[Start of section]

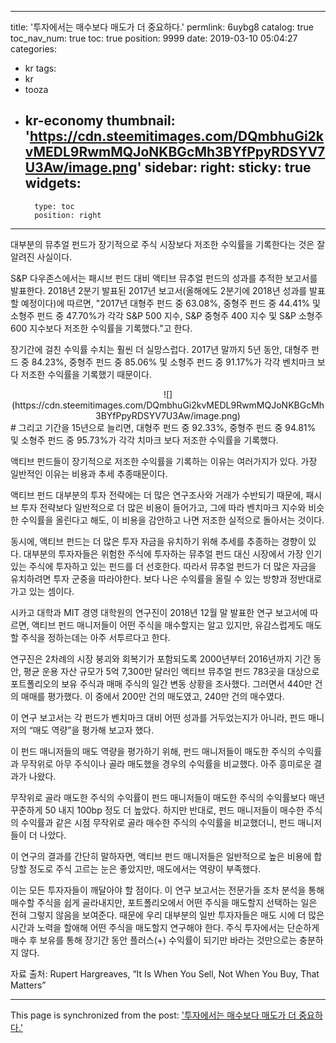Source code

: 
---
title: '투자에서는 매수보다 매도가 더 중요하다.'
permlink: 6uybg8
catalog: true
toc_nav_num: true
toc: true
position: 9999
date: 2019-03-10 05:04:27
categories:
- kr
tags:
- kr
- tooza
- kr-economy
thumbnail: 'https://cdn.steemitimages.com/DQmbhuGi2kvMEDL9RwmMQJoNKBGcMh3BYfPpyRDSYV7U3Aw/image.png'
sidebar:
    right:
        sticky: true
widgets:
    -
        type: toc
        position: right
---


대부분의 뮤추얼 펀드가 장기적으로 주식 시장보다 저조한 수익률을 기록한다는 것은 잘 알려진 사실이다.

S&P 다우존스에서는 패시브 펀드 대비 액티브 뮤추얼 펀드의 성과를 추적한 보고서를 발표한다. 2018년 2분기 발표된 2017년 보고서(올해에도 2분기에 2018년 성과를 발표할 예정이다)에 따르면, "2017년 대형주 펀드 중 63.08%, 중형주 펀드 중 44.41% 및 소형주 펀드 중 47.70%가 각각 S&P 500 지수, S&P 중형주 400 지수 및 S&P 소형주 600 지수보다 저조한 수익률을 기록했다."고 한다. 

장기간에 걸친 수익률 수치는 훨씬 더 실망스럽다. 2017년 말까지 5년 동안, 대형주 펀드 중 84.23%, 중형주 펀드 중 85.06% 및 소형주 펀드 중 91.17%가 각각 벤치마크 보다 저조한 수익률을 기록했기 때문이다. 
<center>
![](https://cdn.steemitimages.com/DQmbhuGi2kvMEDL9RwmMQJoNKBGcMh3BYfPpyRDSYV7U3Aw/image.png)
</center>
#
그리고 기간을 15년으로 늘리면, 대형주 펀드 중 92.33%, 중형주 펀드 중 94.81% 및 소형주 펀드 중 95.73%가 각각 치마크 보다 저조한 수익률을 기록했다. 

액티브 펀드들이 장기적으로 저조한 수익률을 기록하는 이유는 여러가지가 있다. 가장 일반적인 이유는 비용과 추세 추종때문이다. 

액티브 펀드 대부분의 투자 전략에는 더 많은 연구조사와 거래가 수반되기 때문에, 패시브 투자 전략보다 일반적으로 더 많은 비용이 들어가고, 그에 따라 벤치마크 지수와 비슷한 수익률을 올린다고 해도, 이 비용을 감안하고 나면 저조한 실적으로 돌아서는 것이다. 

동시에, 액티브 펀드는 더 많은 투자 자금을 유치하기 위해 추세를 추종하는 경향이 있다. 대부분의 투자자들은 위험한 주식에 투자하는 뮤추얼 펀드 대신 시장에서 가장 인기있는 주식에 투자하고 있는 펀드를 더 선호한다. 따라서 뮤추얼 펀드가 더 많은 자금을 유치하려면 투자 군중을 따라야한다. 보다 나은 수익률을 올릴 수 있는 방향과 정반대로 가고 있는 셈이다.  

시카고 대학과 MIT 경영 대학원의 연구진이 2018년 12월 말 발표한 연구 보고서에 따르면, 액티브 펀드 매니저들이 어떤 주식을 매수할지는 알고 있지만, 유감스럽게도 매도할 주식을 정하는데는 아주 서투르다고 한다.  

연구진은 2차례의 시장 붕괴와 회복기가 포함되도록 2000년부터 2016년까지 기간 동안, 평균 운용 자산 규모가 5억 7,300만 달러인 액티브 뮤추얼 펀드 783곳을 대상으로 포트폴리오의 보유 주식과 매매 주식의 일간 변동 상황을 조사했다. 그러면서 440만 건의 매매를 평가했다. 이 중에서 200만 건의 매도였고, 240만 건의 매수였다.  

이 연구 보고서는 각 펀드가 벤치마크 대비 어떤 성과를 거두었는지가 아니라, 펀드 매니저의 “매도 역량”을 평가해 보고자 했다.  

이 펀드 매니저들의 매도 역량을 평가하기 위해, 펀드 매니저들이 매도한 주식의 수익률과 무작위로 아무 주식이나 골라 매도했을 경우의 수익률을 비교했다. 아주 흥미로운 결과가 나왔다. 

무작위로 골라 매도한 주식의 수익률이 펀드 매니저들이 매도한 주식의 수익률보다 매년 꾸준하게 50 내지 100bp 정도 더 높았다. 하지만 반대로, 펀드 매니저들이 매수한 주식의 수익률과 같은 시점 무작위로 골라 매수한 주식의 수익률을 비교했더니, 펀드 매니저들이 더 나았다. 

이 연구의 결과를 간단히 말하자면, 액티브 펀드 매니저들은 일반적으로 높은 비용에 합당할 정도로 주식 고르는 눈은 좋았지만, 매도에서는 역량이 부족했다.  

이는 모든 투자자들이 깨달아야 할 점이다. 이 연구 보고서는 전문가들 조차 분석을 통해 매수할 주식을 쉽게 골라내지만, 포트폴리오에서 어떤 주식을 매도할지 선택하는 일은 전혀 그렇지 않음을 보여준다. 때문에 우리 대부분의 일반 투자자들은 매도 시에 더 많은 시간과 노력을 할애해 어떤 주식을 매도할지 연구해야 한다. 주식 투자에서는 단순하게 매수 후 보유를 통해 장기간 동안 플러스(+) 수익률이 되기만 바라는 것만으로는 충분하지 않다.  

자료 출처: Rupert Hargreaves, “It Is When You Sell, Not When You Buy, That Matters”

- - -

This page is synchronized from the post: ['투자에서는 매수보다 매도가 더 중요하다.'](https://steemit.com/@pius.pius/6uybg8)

[End of section]
[Start of section]

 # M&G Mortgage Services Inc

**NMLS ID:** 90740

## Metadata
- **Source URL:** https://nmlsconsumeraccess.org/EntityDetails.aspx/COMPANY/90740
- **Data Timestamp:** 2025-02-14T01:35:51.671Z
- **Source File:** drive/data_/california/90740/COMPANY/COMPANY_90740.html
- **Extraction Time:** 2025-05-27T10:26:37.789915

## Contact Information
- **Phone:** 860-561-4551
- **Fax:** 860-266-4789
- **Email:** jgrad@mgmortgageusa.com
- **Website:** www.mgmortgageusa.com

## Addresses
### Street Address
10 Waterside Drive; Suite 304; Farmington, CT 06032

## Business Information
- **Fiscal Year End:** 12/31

[End of section]

- [What the task requires] Out of the data above, give again only the lines starting at the one holding "액티브 펀드들이 장기적으로" and ending at the one holding "액티브 펀드 대부분의", unchanged.

- [Exercise output]
액티브 펀드들이 장기적으로 저조한 수익률을 기록하는 이유는 여러가지가 있다. 가장 일반적인 이유는 비용과 추세 추종때문이다. 

액티브 펀드 대부분의 투자 전략에는 더 많은 연구조사와 거래가 수반되기 때문에, 패시브 투자 전략보다 일반적으로 더 많은 비용이 들어가고, 그에 따라 벤치마크 지수와 비슷한 수익률을 올린다고 해도, 이 비용을 감안하고 나면 저조한 실적으로 돌아서는 것이다. 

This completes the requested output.